Mais d’autres reproches se font jour en Afghanistan, autres que ceux relatifs à la maladresse insigne du chef de l’Etat. Le corps expéditionnaire français est « mal équipé » ou « sous-équipé », selon plusieurs officiers. Et de citer quelques exemples : « Des treillis au coloris à base de vert… On nous voit ainsi à des kilomètres dans l’environnement couleur de sable. Des rangers en cuir inadaptés aux 45 degrés du climat. Une dotation individuelle en munitions insuffisante. Et des gilets pare-balles peu adaptés au combat à pied… »

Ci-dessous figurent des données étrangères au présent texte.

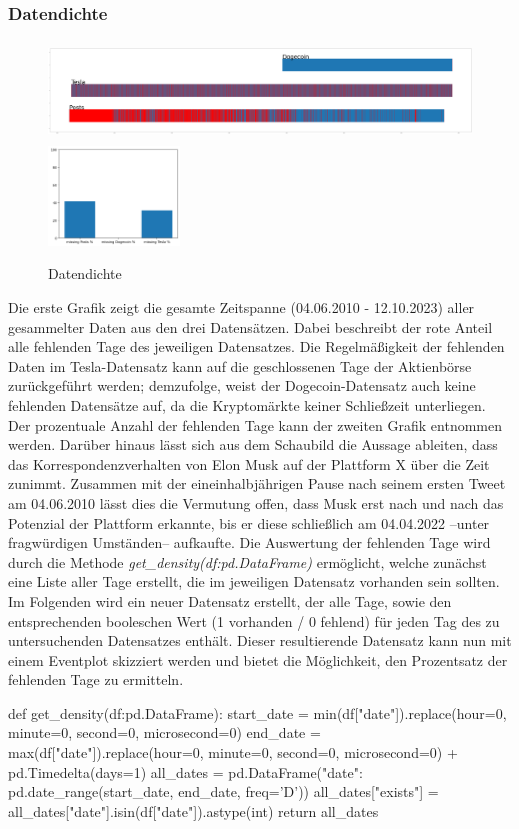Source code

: \documentclass{article}
\begin{document}
\subsubsection{Datendichte}
\begin{figure}[!htb]
  	\includegraphics[width=.7\textwidth, height=100px]{../imgs/Dichte1.png}
	\includegraphics[width=.3\textwidth, height=100px]{../imgs/Dichte2.png}
 	\caption{Datendichte}
 	\label{fig:Datendichte}
\end{figure}
Die erste Grafik zeigt die gesamte Zeitspanne (04.06.2010 - 12.10.2023) aller gesammelter Daten aus den drei Datensätzen.
Dabei beschreibt der rote Anteil alle fehlenden Tage des jeweiligen Datensatzes.
Die Regelmäßigkeit der fehlenden Daten im Tesla-Datensatz kann auf die geschlossenen Tage der Aktienbörse zurückgeführt werden;
demzufolge, weist der Dogecoin-Datensatz auch keine fehlenden Datensätze auf, da die Kryptomärkte keiner Schließzeit unterliegen.
Der prozentuale Anzahl der fehlenden Tage kann der zweiten Grafik entnommen werden.
Darüber hinaus lässt sich aus dem Schaubild die Aussage ableiten, dass das Korrespondenzverhalten von Elon Musk auf der Plattform X über die Zeit zunimmt.
Zusammen mit der eineinhalbjährigen Pause nach seinem ersten Tweet am 04.06.2010 lässt dies die Vermutung offen, dass Musk erst nach und nach das Potenzial der Plattform erkannte, bis er diese schließlich am 04.04.2022 --unter fragwürdigen Umständen-- aufkaufte. 
Die Auswertung der fehlenden Tage wird durch die Methode \textit{get\_density(df:pd.DataFrame)} ermöglicht, welche zunächst eine Liste aller Tage erstellt, die im jeweiligen Datensatz vorhanden sein sollten.
Im Folgenden wird ein neuer Datensatz erstellt, der alle Tage, sowie den entsprechenden booleschen Wert (1 vorhanden / 0 fehlend) für jeden Tag des zu untersuchenden Datensatzes enthält.
Dieser resultierende Datensatz kann nun mit einem Eventplot skizziert werden und bietet die Möglichkeit, den Prozentsatz der fehlenden Tage zu ermitteln.
\begin{python}
def get_density(df:pd.DataFrame):
    start_date = min(df["date"]).replace(hour=0, minute=0, second=0, microsecond=0)
    end_date = max(df["date"]).replace(hour=0, minute=0, second=0, microsecond=0) + pd.Timedelta(days=1)
    all_dates = pd.DataFrame({"date": pd.date_range(start_date, end_date, freq='D')})
    all_dates["exists"] = all_dates["date"].isin(df["date"]).astype(int)
    return all_dates
\end{python}
\end{document}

Toujours parmi les critiques discrètes qu’émettent nombre d’officiers : les véhicules qui permettent d’approvisionner les unités en eau, alimentation, munitions, etc., ne sont pas blindés, à la différence des engins de transport US. Quant aux chars légers AMX-10 RC qui vont bientôt quitter la France, « ils ne pourront pas traverser certains villages, ils sont trop larges ». Enfin, une grande partie des petits blindés (VAB et VBL) ne sont pas encore dotés des équipements destinés à « neutraliser » les explosifs que les talibans se plaisent à disséminer le long des routes.

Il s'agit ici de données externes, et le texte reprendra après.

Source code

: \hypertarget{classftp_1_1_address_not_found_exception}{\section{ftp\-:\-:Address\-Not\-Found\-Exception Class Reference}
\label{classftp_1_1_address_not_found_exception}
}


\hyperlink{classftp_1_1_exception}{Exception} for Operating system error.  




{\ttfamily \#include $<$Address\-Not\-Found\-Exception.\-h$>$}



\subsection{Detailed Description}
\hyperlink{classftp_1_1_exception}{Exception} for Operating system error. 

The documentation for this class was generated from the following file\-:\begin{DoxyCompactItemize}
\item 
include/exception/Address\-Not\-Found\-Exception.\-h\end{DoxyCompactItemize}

Mieux, si l’on ose dire, le contingent français ne dispose que de deux hélicoptères et d’aucun drone. L’armée en possède pourtant vingt-cinq, depuis mai dernier, des petits drones portables Drac parfaitement adaptés au terrain afghan et à la reconnaissance pendant les opérations.

La collecte des renseignements n’est pas non plus excellente, dit-on, car les Américains ne partagent pas en temps et en heure tout ce qu’ils apprennent. Voilà qui explique sans doute pourquoi Sarkozy et Morin viennent d’annoncer qu’ils comptent bientôt dépêcher à Kaboul quelque 200 membres des forces spéciales afin d’y jouer les barbouzes, et non pour y combattre, précise le ministère de la Défense. Lequel se garde d’avouer que le Président a récemment demandé à l’état-major d’envisager l’envoi de nouveaux renforts. Dans l’ambiance actuelle, pareille proclamation ne serait-elle pas saluée avec enthousiasme ?

                                                                                                                                  C. A.